QUESTION: I’ve been using technology for many years. Should I list the older (outdated) programs on my resume or just those currently being used universally?
Old technologies don’t do anyone any favors when no longer used. Stick to current, universally used technologies and emphasize the ones listed in the job posting on your resume. In a competitive market, employers invest in people who demonstrate a desire for continuous learning to keep their skills fresh versus those with outdated skills and a steeper learning curve.
I advise clients to keep their technology relevant. Just as the resume is a fluid document, the technology section should be progressive as well. Showcasing outdated technology might date you, and since it may not be widely used anyway, it would not be of help to you. Be choosy! Read through job descriptions to decipher what tech experience most are looking for in a candidate. Tailor accordingly.
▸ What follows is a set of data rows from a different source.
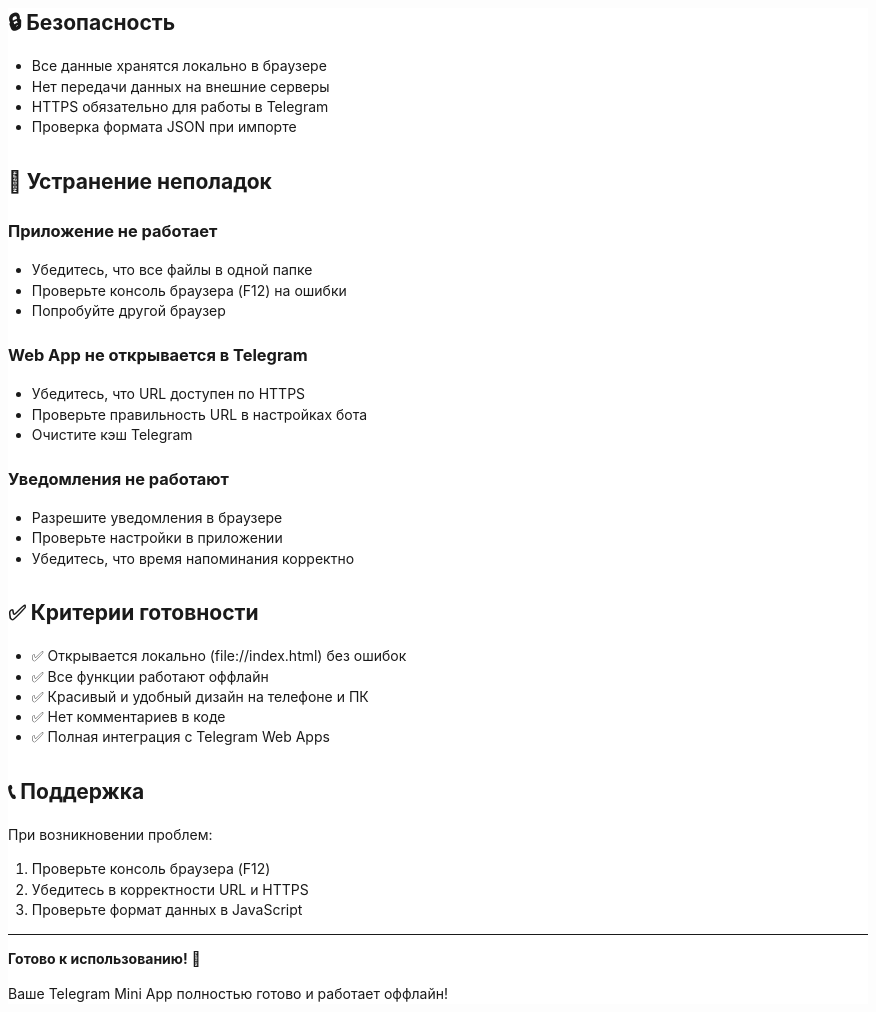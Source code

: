 ## 🔒 Безопасность

- Все данные хранятся локально в браузере
- Нет передачи данных на внешние серверы
- HTTPS обязательно для работы в Telegram
- Проверка формата JSON при импорте

## 🐛 Устранение неполадок

### Приложение не работает
- Убедитесь, что все файлы в одной папке
- Проверьте консоль браузера (F12) на ошибки
- Попробуйте другой браузер

### Web App не открывается в Telegram
- Убедитесь, что URL доступен по HTTPS
- Проверьте правильность URL в настройках бота
- Очистите кэш Telegram

### Уведомления не работают
- Разрешите уведомления в браузере
- Проверьте настройки в приложении
- Убедитесь, что время напоминания корректно

## ✅ Критерии готовности

- ✅ Открывается локально (file://index.html) без ошибок
- ✅ Все функции работают оффлайн
- ✅ Красивый и удобный дизайн на телефоне и ПК
- ✅ Нет комментариев в коде
- ✅ Полная интеграция с Telegram Web Apps

## 📞 Поддержка

При возникновении проблем:
1. Проверьте консоль браузера (F12)
2. Убедитесь в корректности URL и HTTPS
3. Проверьте формат данных в JavaScript

---

**Готово к использованию!** 🎉

Ваше Telegram Mini App полностью готово и работает оффлайн!
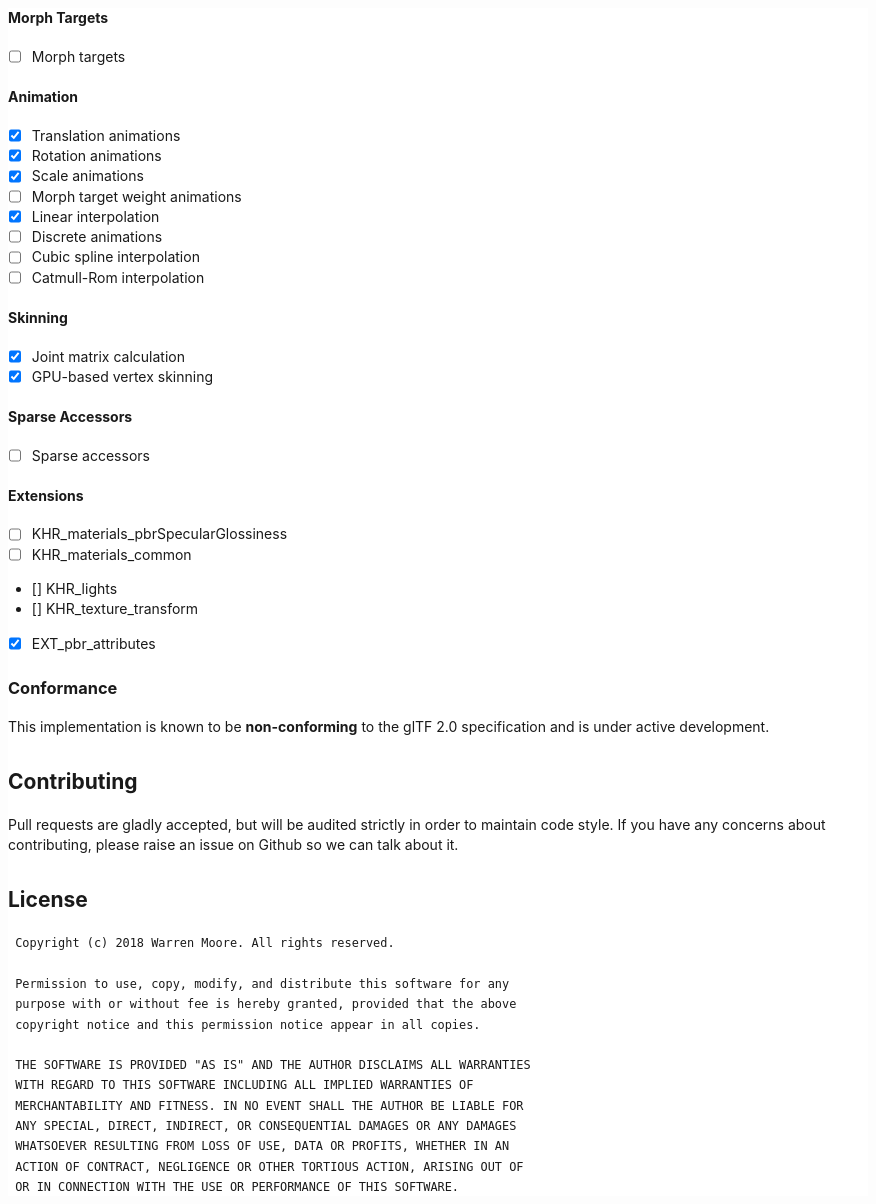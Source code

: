 #### Morph Targets
- [ ] Morph targets
  
#### Animation
- [x] Translation animations
- [x] Rotation animations
- [x] Scale animations
- [ ] Morph target weight animations
- [x] Linear interpolation
- [ ] Discrete animations
- [ ] Cubic spline interpolation
- [ ] Catmull-Rom interpolation

#### Skinning
- [x] Joint matrix calculation
- [x] GPU-based vertex skinning

#### Sparse Accessors
- [ ] Sparse accessors

#### Extensions
- [ ] KHR_materials_pbrSpecularGlossiness
- [ ] KHR_materials_common
- [] KHR_lights
- [] KHR_texture_transform
- [x] EXT_pbr_attributes

### Conformance

This implementation is known to be **non-conforming** to the glTF 2.0 specification and is under active development.

## Contributing

Pull requests are gladly accepted, but will be audited strictly in order to maintain code style. If you have any concerns about contributing, please raise an issue on Github so we can talk about it.

## License

	 Copyright (c) 2018 Warren Moore. All rights reserved.
	
	 Permission to use, copy, modify, and distribute this software for any
	 purpose with or without fee is hereby granted, provided that the above
	 copyright notice and this permission notice appear in all copies.
	
	 THE SOFTWARE IS PROVIDED "AS IS" AND THE AUTHOR DISCLAIMS ALL WARRANTIES
	 WITH REGARD TO THIS SOFTWARE INCLUDING ALL IMPLIED WARRANTIES OF
	 MERCHANTABILITY AND FITNESS. IN NO EVENT SHALL THE AUTHOR BE LIABLE FOR
	 ANY SPECIAL, DIRECT, INDIRECT, OR CONSEQUENTIAL DAMAGES OR ANY DAMAGES
	 WHATSOEVER RESULTING FROM LOSS OF USE, DATA OR PROFITS, WHETHER IN AN
	 ACTION OF CONTRACT, NEGLIGENCE OR OTHER TORTIOUS ACTION, ARISING OUT OF
	 OR IN CONNECTION WITH THE USE OR PERFORMANCE OF THIS SOFTWARE.	
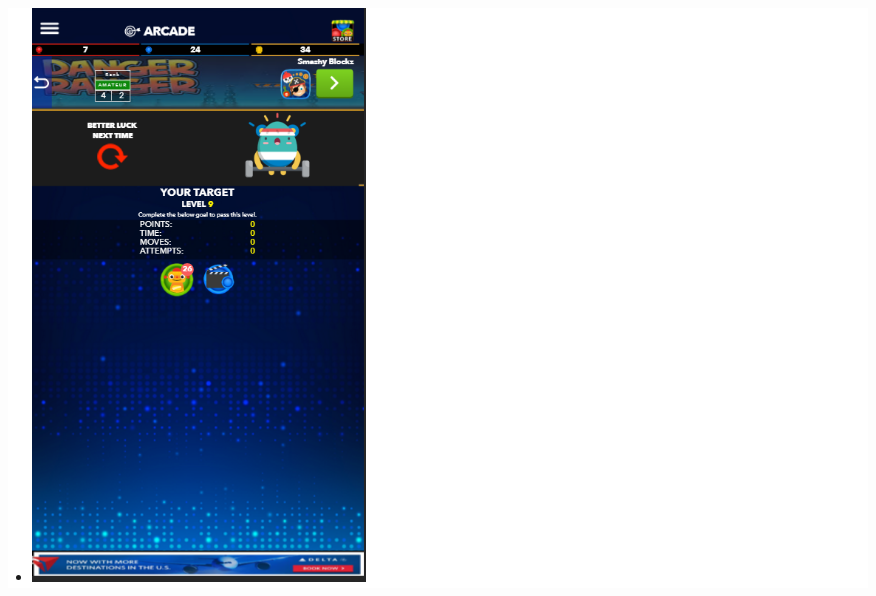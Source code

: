    *  <img src="https://raw.githubusercontent.com/almgwary/game-dashboard-ionic-3/master/screenshot-3.PNG" width="40%">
Take your content cues from target job posts. Some legacy technologies are still relevant today, but they aren’t necessary on your resume unless you see them in job post content. Be sure to include current technologies within your position descriptions, where ATS systems will count the years of experience you have with them. You can add older technologies in abundance to your LinkedIn profile.
Listing older technologies on your resume can make you appear behind the times. Pick a short interval (such as 5 years back) as your cutoff date for showing applications you’ve used or developed. This can also show how you’ve transitioned to emerging technologies or updated company practices to reflect the new solutions – and illustrate your role in digital transformation.